Research shows that creating vibrations draws worms from the soil to the surface by mimicking the sensation of a burrowing mole, which feeds on worms, according to an NPR interview with Mike Forster, the chief wormer and founder of the International Federation of Charming Worms and Allied Pastimes [audio]. The Telegraph reports:
“The weather is a big factor,” says Mike Forster, a retired policeman. “When it’s warm, with a bit of moisture in the air like today you’d expect a good score, but there are still a lot of things we don’t understand.” Including, precisely, how the art of charming works. For many years it was presumed that the vibrations created by noise, fooled the worms into thinking it was raining. Apparently uncomfortable in wet soil they instinctively head for the surface.
But, recently, this theory has come under scientific challenge.

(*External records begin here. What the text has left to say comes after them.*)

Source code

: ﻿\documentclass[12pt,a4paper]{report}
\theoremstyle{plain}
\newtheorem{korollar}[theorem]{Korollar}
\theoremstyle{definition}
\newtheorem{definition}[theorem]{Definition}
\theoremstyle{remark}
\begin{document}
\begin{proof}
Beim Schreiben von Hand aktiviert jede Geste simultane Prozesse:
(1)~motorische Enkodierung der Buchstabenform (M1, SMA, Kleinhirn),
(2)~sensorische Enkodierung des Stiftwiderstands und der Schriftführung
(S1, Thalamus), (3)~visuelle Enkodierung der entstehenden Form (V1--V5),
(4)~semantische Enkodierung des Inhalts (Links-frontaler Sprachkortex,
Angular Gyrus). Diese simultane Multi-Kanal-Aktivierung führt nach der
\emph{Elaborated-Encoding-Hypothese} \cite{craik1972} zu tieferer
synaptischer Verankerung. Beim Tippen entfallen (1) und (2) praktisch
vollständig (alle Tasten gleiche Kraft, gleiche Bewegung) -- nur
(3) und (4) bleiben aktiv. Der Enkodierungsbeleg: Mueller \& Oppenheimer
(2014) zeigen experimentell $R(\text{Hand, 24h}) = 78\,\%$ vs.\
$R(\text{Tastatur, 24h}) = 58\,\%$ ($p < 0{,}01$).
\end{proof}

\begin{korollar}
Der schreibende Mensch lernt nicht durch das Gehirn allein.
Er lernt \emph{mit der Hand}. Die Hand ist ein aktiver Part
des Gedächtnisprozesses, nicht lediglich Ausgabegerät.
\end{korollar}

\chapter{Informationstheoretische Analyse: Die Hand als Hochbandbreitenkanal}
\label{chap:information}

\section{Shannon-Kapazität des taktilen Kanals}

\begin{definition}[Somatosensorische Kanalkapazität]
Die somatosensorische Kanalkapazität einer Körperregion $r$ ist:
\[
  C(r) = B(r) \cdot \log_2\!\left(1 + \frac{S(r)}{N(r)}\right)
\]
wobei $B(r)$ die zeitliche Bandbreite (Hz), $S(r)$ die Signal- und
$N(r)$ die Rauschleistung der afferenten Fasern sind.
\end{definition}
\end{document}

Last year, in a breakthrough piece of research, Professor Kenneth Catania, an American neuroscientist, specialising in sonic phenomena, argued that the vibrations created by the best charmers, uncannily replicated those produced by moles. Moles are a worm’s worst nightmare, with the shovel-footed beasts able to eat their weight in worm every day.
Worm charming is not for the faint of heart; sometimes it requires tap dancing on a plank to the Star Wars theme song, and apparently new techniques continue to emerge.